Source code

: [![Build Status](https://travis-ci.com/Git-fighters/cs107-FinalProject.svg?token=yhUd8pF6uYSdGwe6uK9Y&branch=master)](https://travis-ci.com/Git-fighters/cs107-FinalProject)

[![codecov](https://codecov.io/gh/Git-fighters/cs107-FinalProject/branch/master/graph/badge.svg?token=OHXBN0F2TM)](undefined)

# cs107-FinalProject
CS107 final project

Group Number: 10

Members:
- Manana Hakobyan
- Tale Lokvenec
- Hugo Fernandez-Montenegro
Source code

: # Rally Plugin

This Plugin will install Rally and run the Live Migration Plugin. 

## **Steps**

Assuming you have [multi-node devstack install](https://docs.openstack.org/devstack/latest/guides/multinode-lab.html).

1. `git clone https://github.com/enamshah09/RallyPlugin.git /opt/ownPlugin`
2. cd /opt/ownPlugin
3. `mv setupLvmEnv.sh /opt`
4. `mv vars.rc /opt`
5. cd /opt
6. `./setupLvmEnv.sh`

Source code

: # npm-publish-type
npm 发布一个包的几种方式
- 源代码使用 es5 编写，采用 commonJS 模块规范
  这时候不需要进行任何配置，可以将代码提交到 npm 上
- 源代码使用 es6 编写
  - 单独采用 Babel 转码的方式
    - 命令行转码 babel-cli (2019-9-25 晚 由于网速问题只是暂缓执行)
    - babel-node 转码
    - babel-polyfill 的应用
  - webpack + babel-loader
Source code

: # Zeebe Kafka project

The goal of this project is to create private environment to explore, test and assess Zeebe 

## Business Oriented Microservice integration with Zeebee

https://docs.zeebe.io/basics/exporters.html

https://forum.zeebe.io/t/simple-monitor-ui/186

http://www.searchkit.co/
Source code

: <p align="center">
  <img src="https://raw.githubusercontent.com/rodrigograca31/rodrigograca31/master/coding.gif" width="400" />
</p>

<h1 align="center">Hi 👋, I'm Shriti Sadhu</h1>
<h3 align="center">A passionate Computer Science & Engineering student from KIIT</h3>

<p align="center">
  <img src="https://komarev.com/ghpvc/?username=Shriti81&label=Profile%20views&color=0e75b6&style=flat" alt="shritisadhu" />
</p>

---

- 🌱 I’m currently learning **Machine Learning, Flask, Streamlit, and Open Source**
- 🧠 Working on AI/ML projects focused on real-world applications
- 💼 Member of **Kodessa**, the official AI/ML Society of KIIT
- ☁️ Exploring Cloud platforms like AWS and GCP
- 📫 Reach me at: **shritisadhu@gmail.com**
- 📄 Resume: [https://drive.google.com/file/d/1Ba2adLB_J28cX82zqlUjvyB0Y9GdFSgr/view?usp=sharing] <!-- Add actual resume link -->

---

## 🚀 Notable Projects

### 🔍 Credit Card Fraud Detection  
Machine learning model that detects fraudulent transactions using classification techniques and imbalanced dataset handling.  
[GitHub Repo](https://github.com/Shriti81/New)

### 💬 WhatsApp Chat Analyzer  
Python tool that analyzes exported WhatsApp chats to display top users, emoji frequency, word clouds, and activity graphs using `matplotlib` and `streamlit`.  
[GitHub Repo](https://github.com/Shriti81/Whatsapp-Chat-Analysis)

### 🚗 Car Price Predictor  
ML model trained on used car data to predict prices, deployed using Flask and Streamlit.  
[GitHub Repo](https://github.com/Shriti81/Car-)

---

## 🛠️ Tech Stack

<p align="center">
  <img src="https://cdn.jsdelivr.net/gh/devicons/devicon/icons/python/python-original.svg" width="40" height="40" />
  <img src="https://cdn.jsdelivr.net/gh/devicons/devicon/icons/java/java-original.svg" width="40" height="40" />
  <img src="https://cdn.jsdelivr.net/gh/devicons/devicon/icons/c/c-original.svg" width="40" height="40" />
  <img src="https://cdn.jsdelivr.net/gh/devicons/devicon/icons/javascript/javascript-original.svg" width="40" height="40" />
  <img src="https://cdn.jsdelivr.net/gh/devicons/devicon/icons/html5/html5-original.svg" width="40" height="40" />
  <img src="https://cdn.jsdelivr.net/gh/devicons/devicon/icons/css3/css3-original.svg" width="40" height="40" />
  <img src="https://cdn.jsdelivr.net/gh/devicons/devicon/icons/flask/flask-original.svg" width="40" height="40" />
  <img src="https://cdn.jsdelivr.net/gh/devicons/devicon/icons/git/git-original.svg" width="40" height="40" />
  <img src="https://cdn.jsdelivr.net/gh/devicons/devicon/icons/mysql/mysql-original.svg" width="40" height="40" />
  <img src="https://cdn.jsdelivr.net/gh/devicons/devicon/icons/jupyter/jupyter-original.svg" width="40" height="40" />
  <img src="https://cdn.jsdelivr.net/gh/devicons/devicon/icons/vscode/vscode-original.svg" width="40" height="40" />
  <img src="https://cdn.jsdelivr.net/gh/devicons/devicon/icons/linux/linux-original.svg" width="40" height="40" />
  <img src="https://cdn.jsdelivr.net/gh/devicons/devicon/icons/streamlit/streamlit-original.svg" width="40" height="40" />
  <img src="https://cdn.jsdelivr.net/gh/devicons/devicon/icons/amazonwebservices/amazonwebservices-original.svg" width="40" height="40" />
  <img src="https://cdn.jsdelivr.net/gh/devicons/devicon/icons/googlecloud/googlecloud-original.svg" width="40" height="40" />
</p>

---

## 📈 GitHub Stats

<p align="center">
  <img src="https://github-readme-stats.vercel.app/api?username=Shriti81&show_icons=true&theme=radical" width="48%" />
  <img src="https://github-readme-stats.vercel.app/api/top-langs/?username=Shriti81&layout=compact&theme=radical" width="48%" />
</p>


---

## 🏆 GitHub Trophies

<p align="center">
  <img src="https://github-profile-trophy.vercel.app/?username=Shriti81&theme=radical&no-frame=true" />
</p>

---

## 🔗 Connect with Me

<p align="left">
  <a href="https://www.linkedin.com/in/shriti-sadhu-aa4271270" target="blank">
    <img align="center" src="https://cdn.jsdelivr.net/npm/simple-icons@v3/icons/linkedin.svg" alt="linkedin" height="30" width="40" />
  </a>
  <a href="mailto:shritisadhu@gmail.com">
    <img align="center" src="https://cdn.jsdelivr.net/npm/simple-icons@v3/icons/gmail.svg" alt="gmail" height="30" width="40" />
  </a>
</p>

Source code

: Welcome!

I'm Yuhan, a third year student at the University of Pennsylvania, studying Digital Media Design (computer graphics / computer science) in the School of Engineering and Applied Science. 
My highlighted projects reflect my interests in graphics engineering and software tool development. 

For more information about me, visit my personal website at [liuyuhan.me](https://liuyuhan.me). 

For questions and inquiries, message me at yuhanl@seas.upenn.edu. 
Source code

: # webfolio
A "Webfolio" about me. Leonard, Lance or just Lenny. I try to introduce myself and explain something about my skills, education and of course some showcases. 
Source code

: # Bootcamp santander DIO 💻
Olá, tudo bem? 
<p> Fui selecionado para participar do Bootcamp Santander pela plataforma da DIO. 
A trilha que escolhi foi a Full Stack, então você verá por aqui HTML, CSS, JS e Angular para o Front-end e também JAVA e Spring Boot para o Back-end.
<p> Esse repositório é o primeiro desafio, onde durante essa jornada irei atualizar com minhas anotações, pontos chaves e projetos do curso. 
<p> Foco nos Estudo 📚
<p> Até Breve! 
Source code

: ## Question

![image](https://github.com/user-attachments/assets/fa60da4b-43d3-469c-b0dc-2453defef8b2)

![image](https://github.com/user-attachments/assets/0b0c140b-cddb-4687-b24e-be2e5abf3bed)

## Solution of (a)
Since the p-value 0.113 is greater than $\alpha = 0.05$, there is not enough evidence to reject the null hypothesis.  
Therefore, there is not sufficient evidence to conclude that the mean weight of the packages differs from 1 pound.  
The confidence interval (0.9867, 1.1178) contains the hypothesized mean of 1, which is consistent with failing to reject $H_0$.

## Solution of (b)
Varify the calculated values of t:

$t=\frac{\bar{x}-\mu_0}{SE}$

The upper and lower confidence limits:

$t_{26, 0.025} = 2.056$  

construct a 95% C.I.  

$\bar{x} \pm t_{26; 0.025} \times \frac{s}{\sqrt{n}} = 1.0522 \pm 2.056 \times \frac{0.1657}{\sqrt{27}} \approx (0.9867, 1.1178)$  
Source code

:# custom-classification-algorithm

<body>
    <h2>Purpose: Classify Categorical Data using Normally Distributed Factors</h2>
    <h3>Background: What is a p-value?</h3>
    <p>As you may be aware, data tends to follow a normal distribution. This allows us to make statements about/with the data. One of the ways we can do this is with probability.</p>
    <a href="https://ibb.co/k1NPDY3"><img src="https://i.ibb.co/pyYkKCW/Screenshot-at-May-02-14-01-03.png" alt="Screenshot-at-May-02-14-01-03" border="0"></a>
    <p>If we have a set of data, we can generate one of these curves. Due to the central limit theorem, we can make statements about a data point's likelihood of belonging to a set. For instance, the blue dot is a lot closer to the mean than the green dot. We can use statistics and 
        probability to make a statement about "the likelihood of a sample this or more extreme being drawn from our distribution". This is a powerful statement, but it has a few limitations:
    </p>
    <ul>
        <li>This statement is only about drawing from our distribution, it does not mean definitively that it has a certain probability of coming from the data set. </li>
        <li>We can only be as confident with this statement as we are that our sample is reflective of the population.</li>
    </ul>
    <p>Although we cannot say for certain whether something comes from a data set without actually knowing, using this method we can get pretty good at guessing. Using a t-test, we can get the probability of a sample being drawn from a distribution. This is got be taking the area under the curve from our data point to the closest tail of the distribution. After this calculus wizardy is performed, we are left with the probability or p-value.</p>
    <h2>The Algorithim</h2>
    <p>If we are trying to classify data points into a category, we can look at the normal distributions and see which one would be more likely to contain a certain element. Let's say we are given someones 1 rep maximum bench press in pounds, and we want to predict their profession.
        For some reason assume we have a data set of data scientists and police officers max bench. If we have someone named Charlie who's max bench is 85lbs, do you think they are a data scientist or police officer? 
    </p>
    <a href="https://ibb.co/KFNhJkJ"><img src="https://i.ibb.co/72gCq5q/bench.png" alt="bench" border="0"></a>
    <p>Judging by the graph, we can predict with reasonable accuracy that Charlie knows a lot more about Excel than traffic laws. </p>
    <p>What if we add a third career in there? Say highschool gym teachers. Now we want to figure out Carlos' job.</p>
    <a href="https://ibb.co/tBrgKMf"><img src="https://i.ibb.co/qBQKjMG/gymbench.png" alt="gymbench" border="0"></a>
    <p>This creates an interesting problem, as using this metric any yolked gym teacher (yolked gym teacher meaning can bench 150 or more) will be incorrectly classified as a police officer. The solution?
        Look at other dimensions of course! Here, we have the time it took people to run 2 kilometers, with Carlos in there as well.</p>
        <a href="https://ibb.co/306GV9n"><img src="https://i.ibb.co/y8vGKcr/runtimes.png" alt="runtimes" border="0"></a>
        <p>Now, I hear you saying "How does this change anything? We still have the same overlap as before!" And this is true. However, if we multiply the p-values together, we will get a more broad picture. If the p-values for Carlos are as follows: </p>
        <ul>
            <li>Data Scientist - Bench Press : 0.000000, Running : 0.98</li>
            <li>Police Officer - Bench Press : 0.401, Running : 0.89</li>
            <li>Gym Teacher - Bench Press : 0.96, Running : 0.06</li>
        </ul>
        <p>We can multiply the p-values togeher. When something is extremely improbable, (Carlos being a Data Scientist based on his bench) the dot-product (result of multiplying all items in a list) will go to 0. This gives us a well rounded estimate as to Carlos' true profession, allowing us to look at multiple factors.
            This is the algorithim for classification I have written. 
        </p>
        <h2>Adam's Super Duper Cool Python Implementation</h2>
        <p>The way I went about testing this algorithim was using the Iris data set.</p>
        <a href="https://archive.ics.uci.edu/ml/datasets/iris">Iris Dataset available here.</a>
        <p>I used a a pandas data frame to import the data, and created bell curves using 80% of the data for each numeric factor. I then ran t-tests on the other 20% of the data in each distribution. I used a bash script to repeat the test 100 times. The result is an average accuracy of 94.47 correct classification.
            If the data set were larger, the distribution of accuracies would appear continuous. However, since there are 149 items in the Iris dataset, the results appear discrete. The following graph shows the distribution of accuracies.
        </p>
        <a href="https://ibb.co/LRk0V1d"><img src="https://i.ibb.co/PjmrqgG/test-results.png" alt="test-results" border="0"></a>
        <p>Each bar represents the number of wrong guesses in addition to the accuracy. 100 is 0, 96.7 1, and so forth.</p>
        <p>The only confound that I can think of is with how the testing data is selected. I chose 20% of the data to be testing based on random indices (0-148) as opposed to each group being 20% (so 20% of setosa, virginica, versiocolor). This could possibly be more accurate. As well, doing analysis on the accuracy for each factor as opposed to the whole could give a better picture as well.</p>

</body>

■ ■ ■ ■

EXERCISE BRIEF: Would you tally the lines above holding "other" and reply with the total alone?

ANSWER BELOW: 2